Observations from the Edge
Robert T. Nanninga
Coast News
April 15, 2005

 

"We can judge the heart of man by his treatment of animals." — Immanuel Kant

On April 12, 2005 the Canadian seal slaughter was scheduled to begin under the protective watch of the Mounted Royal Police. Fortunately a massive ice storm prevented the start of the Newfoundland slaughter. Unfortunately, the Canadian government postponed the start of the hunt for more favorable conditions.

An annual carnage of grim proportions, the seal hunt targets infant harp seals, known to their killers as "whitecoats." Using clubs and hakapiks (spiked wooded bats), hunters smash the skulls of these newborns as not to destroy the white fur destined to become personal fashion accessories. The rest of the animal becomes pet food if not just abandoned on the ice like litter on a public beach.

As you read this imagine a field of arctic ice stained red with the blood of dead babies as humans bundled up against the biting cold seek out new victims to bash in front of their crying mothers. It is estimated 40% of the seals are skinned alive, with the sexual organs and pelvic bones of males harvested for Asian consumers. If hunters wait too long to begin their bloody harvest the whitecoats will begin to turn gray, and that gentle readers is seemingly unacceptable to the cruel Canadians out for blood.
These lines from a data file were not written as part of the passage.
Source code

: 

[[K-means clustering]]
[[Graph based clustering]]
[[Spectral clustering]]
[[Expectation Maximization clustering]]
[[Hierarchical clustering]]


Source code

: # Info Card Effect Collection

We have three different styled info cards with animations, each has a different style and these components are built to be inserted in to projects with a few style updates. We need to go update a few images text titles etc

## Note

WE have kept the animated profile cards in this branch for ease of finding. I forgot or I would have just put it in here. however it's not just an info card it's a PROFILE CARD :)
All three harp seal populations, (the northwest Atlantic, east Greenland, and Barents Sea) are commercially hunted, usually on their breeding grounds. The hunt has been described as the "largest slaughter of marine mammals in the world". The size of the harp seal hunt in Canada increased significantly in the 1990s, aided by government subsidies, and a Total Allowable Catch (TAC) set at 275,000 since 1997. The actual number of harp seals killed by the hunt each year is believed to be much higher due to seals not reported and those illegally killed "out of season."
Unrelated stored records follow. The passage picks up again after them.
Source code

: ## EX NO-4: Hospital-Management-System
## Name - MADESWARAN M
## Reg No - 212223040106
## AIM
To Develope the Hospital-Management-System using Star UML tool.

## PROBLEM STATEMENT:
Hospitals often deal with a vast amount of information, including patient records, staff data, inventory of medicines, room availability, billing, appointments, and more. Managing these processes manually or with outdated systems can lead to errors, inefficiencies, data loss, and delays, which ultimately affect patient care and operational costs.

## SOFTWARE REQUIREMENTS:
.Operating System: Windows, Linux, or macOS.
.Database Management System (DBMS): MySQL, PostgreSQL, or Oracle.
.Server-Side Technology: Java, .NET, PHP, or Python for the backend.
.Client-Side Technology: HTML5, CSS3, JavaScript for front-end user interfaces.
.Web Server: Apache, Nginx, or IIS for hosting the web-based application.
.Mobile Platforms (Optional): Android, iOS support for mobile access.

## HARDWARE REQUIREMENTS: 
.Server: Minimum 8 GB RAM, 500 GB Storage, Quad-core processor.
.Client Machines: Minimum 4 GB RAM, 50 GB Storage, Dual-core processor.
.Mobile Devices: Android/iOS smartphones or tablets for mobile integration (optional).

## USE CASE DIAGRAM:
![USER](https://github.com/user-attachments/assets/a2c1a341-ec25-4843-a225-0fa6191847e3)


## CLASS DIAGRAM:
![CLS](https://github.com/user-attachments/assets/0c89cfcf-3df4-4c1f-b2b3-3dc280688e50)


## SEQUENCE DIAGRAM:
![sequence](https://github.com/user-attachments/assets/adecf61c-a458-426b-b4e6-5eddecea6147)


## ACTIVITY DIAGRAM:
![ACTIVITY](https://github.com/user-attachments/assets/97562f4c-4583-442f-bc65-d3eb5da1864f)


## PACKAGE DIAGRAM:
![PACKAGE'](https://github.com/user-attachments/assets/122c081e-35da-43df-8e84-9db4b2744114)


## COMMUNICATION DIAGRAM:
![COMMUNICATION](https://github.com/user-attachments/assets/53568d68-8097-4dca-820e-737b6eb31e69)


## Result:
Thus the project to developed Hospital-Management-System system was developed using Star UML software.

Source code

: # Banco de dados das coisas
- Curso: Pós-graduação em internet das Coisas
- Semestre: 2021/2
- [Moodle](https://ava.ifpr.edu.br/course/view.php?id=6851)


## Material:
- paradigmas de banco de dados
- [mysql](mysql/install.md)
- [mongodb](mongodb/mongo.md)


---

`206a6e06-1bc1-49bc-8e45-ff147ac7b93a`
Despite a 1986 European ban on whitecoats, brought about by an effective campaign against the cruel slaughter by dedicated environmental and animal activists, the killing continues at the hands of cod fishermen who claim harp sales are responsible for the recent collapse of cod fisheries. So, storm or no storm, white coat or gray, more than 300,000 Harps seals will be killed to cover the fact the Canadian government has failed to prevent over fishing.
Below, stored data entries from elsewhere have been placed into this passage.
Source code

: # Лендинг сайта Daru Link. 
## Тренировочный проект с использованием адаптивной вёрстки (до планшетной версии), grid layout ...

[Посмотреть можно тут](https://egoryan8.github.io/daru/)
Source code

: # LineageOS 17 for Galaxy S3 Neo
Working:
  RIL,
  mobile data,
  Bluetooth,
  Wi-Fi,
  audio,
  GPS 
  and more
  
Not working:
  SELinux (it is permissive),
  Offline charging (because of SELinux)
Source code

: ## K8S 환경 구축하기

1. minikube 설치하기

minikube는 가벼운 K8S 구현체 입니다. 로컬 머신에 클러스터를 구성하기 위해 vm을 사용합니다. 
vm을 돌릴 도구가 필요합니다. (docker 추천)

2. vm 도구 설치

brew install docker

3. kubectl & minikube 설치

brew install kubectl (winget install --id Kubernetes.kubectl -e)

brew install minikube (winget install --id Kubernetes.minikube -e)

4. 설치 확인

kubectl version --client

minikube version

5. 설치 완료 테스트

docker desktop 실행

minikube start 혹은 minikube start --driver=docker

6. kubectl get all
The truth is human beings are unwilling to make room for other species. Here in San Diego we don't hunt seals, we merely refuse them a rookery in which to raise their young on beaches they have inhabited for centuries. Instead of recognizing these animals as part of a healthy biotic community, we instead bitch and moan about how the seals are encroaching on the quality of life of the people with enough money to visit any beach of their choosing.

Pick a region; pick a species, and the outcome is always the same. In places such as Colorado, Wyoming and South Dakota prairie dogs are slaughtered as vermin because these naïve species are seen as an economic threat to cattle ranchers, due to their burrows. Prairie Dog hunts are now seen as a hobby by slack jawed bubbas with a gun, although all 5 species of Prairie dog are either threatened or endangered to the point of extinction.

Here in Southern California we continue to bulldoze any species that does not fit into our ideal of suburban paradise. We bulldoze bluffs, hillsides, wetlands, and river valleys. Nothing is safe from the destructive agents of "progress." Over the past century we have systematically erased anything resembling the natural order of things. The few wild spaces remaining are slowly succumbing to the economic engines of profit.

Soon they will be gone too.

Happy Earth Day!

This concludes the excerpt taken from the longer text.